Last year, Embry-Riddle Aeronautical University announced it had installed AoA indicators from Alpha Systems in its entire fleet of 61 Cessna training aircraft at both its Daytona Beach. Fla., and Prescott, Ariz., campuses. At the time, Dr. Jackie Luedtke, Director of the Robertson Safety Institute at the university's Prescott Campus, said, "This device is a direct measurement of energy. It lets pilots know at a glance how much lift is available regardless of an airplane's speed and altitude." That's one of the best endorsements for an AoA indicator we've seen.
Does this mean you should drop everything and install one of these devices? It depends. If you're flying a Super Cub in Alaska and find yourself low and slow spotting game, we'd recommend it. Same answer if you're active in aerobatics, or other maneuvering flight. If you're a typical owner, who uses the airplane for cross-country work, you'll still find it a valuable addition. And with better attitude references, maybe pilots everywhere will start dialing clown their LOC accident pace. That's the bottom line.

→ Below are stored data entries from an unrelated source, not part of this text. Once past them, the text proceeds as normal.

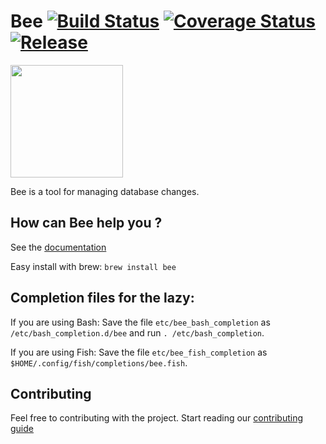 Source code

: # Bee [![Build Status](https://travis-ci.org/bluesoft/bee.svg)](https://travis-ci.org/bluesoft/bee) [![Coverage Status](https://coveralls.io/repos/bluesoft/bee/badge.svg)](https://coveralls.io/r/bluesoft/bee) [![Release](https://img.shields.io/github/release/bluesoft/bee.svg)](https://github.com/bluesoft/bee/releases)

<img src="http://bluesoft.github.io/bee/images/5186aefe.bee-logo.png" width="180px" />

Bee is a tool for managing database changes.

## How can Bee help you ?
See the [documentation](http://bluesoft.github.io/bee)

Easy install with brew:
`brew install bee`

## Completion files for the lazy:

If you are using Bash:
  Save the file `etc/bee_bash_completion` as `/etc/bash_completion.d/bee` and run `. /etc/bash_completion`.

If you are using Fish:
  Save the file `etc/bee_fish_completion` as `$HOME/.config/fish/completions/bee.fish`.

## Contributing

Feel free to contributing with the project. Start reading our [contributing guide](https://github.com/bluesoft/contributing)

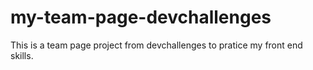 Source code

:# my-team-page-devchallenges
This is a team page project from devchallenges to pratice my front end skills.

"A functioning AOA system gives you the parameter-corrected indication instantly, so all you have to do is obey its indication. When its arrows or indicators point down, they're not kidding ... lower the nose, pronto."
RELATED ARTICLE: AIRSPEED ALONE WON'T TELL YOU WHERE THE STALL IS
Aeronautical engineers and flight-test pilots refer to the wing's angle-of-attack as the letter "alpha," typically written as the lower-case Greek [alpha]. There's no Greek, however, to the basic takeaways from our primary flight training:
* Angle-of-attack--alpha--controls airspeed;
* Power controls altitude;
* A stall occurs at that alpha where airflow over the wing separates; by definition, where lift stops.

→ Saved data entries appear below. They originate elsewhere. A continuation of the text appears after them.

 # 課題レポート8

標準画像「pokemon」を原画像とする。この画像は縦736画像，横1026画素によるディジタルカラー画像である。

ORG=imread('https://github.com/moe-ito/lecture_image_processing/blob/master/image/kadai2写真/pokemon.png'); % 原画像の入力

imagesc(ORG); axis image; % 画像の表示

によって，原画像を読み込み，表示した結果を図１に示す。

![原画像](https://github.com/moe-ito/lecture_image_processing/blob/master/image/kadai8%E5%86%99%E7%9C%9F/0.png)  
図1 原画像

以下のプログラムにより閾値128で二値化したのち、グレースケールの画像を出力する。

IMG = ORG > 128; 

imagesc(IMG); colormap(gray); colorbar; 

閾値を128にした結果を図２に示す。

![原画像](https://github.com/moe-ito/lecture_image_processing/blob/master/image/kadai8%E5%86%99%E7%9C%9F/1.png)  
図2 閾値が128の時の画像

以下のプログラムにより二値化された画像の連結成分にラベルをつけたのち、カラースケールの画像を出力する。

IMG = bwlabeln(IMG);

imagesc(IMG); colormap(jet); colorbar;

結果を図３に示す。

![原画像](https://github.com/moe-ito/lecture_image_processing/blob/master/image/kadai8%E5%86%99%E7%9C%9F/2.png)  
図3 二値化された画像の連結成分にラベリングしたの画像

In practice, however, most of us use an airspeed indicator as a proxy for depicting and setting alpha. From landing-configuration [V.sub.s1] stall at the lower end of the white arc all the way up to [V.sub.NE] and the red line, we look for speeds that correspond to a desired pitch angle. Best climb rate; best angle of climb; minimum-controllable airspeed; maximum maneuvering speed--those airspeeds we learn correspond to the alpha we want. In this way the ASI is a proxy for alpha.
We're also taught those speeds on the dial match the tested number only when the aircraft flies in unaccelerated, level, standard-day conditions, or rarely. In other words, the airspeed indicator doesn't compensate for anything much beyond pressure. Meanwhile, the airplane's true stall speed, we learned, varies with attitude, G-loading and density altitude. None of these conditions are reflected directly on the airspeed indicator.
Increase the G loading--say, in a turn pulling 1.5 or 2 G--and stall speed increases; pull just a little more when near the wing's critical alpha and true stall speed rises quickly above aircraft stall speed, even if well above indicated Vs, and without greatly moving the ASI needle.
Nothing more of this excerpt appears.